Publication information
- Publisher: Marvel Comics
- First appearance: Prince Namor, the Savage Sub-Mariner #67 (Nov. 1972)
- Created by: Steve Gerber and Don Heck

In-story information
- Alter ego: Clayton Wilson
- Team affiliations: Iron Legion
- Notable aliases: Taylor, Carl Walker
- Abilities: Via suit: Enhanced strength Force field projection Flight

= Force (comics) =

Force is a character appearing in American comic books published by Marvel Comics. The first character known as Clayton "Clay" Wilson (legally changed to Carl Walker) character first appears in Prince Namor, the Savage Sub-Mariner #67 (Nov. 1972) and was created by Steve Gerber and Don Heck.

A version of Clay Wilson appeared in the Marvel Cinematic Universe series The Punisher, portrayed by Tim Guinee.

==Fictional character biography==
===Clayton Wilson===

Clayton Wilson is a graduate student at Empire State University working as a research assistant to scientist Dr. Damon Walters, who develops a prototype device for creating a protective force field. Wilson steals the prototype force field generator, creates a battle-suit that incorporates it, and adopts the alias "Force". Force goes on a rampage through New York City until being defeated by Namor.

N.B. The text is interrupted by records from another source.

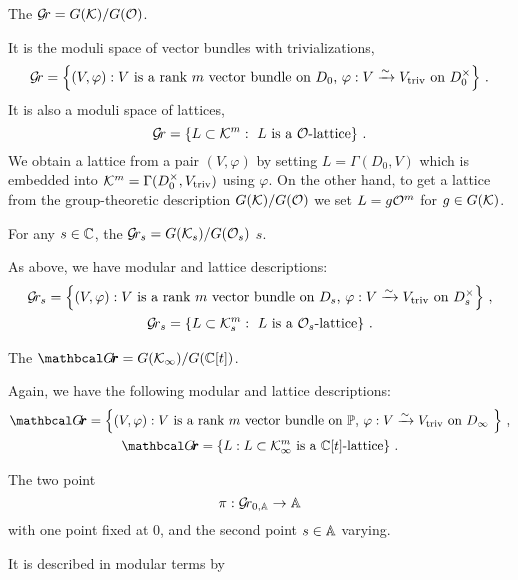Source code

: \documentclass{article}
\begin{document}
\begin{definition}
\label{def:gr}
     The  $\Gr = G(\cK)/G(\cO)$.
\end{definition}    
It is the moduli space of vector bundles with trivializations,
$$
\Gr = 
    \left\{ 
        (V, \varphi) : \text{$V$ is a rank $m$ vector bundle on $ D_0 $, $\varphi : V \xrightarrow{\sim} \Vtriv $ on $ D_0^\times $} 
    \right\} \,. 
$$
It is also a moduli space of lattices, 
$$ 
\Gr = 
    \left\{ L \subset \cK^m : \text{ $L$ is a $\cO$-lattice} \right\}\,.
$$
We obtain a lattice from a pair $ (V,\varphi) $ by setting $ L = \Gamma(D_0, V)$ which is embedded into $ \cK^m = \Gamma(D_0^\times, \Vtriv)$ using $ \varphi$.  
On the other hand, to get a lattice from the group-theoretic description $ G(\cK) / G(\cO) $ we set $ L = g \cO^m$ for $ g \in G(\cK)$.
% 
\begin{definition}
\label{def:grs}
    For any $ s \in \CC $, the  $\Gr_s = G(\cK_s)/G(\cO_s)$  $ s $. 
\end{definition}  
% 
As above, we have modular and lattice descriptions:
% 
\begin{gather*}
\Gr_s = 
    \left\{ (
        V, \varphi) : \text{$V$ is a rank $m$ vector bundle on $ D_s $, $\varphi : V \xrightarrow{\sim} \Vtriv $ on $ D^\times_s $} 
    \right\}\,, \\
\Gr_s = 
    \left\{ 
        L \subset \cK_s^m : \text{ $L$ is a $\cO_s$-lattice} 
    \right\} \,. 
\end{gather*}
% 
\begin{definition}
\label{def:grth}
    The  $\Grth = G(\Kinf)/G(\CC[t])$.
\end{definition}
Again, we have the following modular and lattice descriptions:
\begin{gather*}
\Grth = 
    \left\{ 
        (V, \varphi) : \text{$V$ is a rank $m$ vector bundle on $ \PP $, $\varphi : V \xrightarrow{\sim} \Vtriv $ on $ D_\infty $ } 
    \right\}\,, \\
\Grth = 
    \left\{ 
        L : L \subset  \Kinf^m \text{ is a $\CC[t]$-lattice} 
    \right\}\,.
\end{gather*}
% 
\begin{definition} 
\label{def:bdgr}
    The two point  $$\pi : \Grbd\to \AA$$ with one point fixed at 0, and the second point $s\in\AA$ varying.
\end{definition}
% 
It is described in modular terms by 
\end{document}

Force appears in the title Iron Man, having become a professional criminal, working for crime boss Justin Hammer in exchange for modifications to his suit. Force and a group of mercenaries hijack the yacht of industrialist Tony Stark (the alter ego of Iron Man) and take several hostages. Iron Man, however, tracks the yacht, defeats Force and his men and rescues the hostages.

Wilson eventually decides to reform. However, Hammer traps Wilson in his suit and threatens to kill him if he reneges on the agreement. Force flees and Hammer sends Beetle, Blacklash, and Blizzard to kill him. Iron Man aids Force in stopping the villains, then lies to the authorities and advises that Wilson was killed in battle to placate Hammer. Wilson is provided with a new identity and employment with Barstow Electronics, a subsidiary of Stark Industries.

Analysis of Force's armor reveals that elements of it were based on Stark's own designs. Stark brings in Wilson to quickly ask him where he acquired that technology, thus setting in motion the events of "Armor Wars" when he learns that Justin Hammer acquired some of Stark's plans thanks to a raid carried out by Spymaster.

===Second Force===
During the "Stark-Roxxon War" arc, Iron Man encounters a new version of Force in Caspen, Colorado. Force ambushes Iron Man outside an A.I.M. facility and denies that he is the Force who Iron Man knows. Their fight is broken up when Monica Rappaccini's scheduler comes out and invites Iron Man to a luncheon.

==Powers and abilities==
Clayton Wilson is a graduate student in physics.

===Equipment===
Clayton Wilson designed and used a powered battle-suit incorporating the force field projector designed by Dr. Damon Walters. The suit also provides enhanced strength, flight and can generate an electric current that can be channelled through the force field when activated.

==In other media==
- The Clayton Wilson incarnation of Force appears in the Iron Man: Armored Adventures episode "Armor Wars", voiced by an uncredited actor. This version is a member of Obadiah Stane's Guardsmen and a former Maggia enforcer.
- Clay Wilson appears in The Punisher, portrayed by Tim Guinee.